SECTION 1.  PRINCIPAL OFFICE.  The principal office of the Corporation in the State of Arizona shall be located in Sun Lakes, County of Maricopa.  The Corporation may have such other offices, either within or without the State of Arizona, as the Corporation may require from time to time.

SECTION 2.  REGISTERED OFFICE.  The registered office of the Corporation required by the Arizona Nonstock Corporation Law, may be, but need not be, identical with the principal office in the State of Arizona and the address of the registered office may be changed from time to time by the Board of Directors.

ARTICLE II

MEMBERS

SECTION 1.  GENERAL.  There shall be one class of members. Each member shall be entitled to one vote on each matter submitted to a vote at a meeting of the general membership.

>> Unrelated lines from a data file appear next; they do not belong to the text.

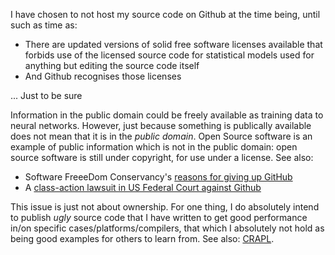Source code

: I have chosen to not host my source code on Github at the time being, until such as time as:

- There are updated versions of solid free software licenses available that forbids use of the licensed source code for statistical models used for anything but editing the source code itself
- And Github recognises those licenses

... Just to be sure

Information in the public domain could be freely available as training data to neural networks.
However, just because something is publically available does not mean that it is in the _public_ _domain_.
Open Source software is an example of public information which is not in the public domain: open source software is still under copyright, for use under a license.
See also:
* Software FreeeDom Conservancy's [reasons for giving up GitHub](https://sfconservancy.org/GiveUpGitHub/)
* A [class-action lawsuit in US Federal Court against Github](https://githubcopilotlitigation.com/)

This issue is just not about ownership.
For one thing, I do absolutely intend to publish _ugly_ source code that I have written to get good performance in/on specific cases/platforms/compilers, that which I absolutely not hold as being good examples for others to learn from.
See also: [CRAPL](https://matt.might.net/articles/crapl/).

SECTION 2.  Any person may become a member of the Congregation by registering with the Membership Chairperson/Treasurer and paying annual dues as per Article XII of these By-Laws.

ARTICLE III

OFFICERS

SECTION 1.  EXECUTIVE COMMITTEE.  The Executive Committee of the Corporation shall be President, Vice-President, Recording Secretary and Treasurer.  Such other officers and assistant officers and agents as may be deemed necessary shall be appointed by the President of the Board of Directors.

SECTION 2.  ELECTION AND TERMS OF OFFICE.  The officers of the Congregation shall be elected within the Board of Directors at a special meeting.  Each officer shall hold office until the end of the year in which the officer was elected or until death or resignation. An officer or Director may be removed for reasons considered detrimental to the Congregation by a two-thirds (2/3) vote of the Board of Directors.

SECTION 3.  VACANCIES.  A vacancy on the Board of Directors because of death, a Board resignation or otherwise, shall be filled, until the next election, by an appointment by the President of the current Board of Directors.  If the vacancy is that of an Executive Committee member, the replacement of an Executive Committee member shall be appointed by the President from the current Board of Directors for the unexpired portion of the term of office.  This paragraph shall not obligate the President of the current Board of Directors to fill a vacancy on the Board of Directors.

SECTION 4.  PRESIDENT.  The President shall preside at all meetings; set the agenda, and call all regular Board meetings and annual/special meetings.

The President shall appoint all standing committee chairpersons, liaisons to the Board and any other individuals necessary to conduct the business of the Congregation.

The President shall also assist the religious leader of the Congregation when necessary and make all announcements at religious services.

The President together with the Executive Committee shall be responsible for all matters related to personnel and/or contractors of the Congregation.

SECTION 5.  VICE- PRESIDENT.  The vice-President shall discharge the duties of the President in the event of the absence or disability of the latter and shall automatically become President in case of a vacancy in the office of the President.

SECTION 6.  RECORDING SECRETARY.  The Recording Secretary shall keep minutes of all meetings and supply copies of the minutes to the President and all Board members within two weeks after a meeting; accept and record all committee reports, keep records of the Corporation, supply the Board members with the agenda prior to the Board meeting and submit a summary of Board minutes for publication to The Shpiel.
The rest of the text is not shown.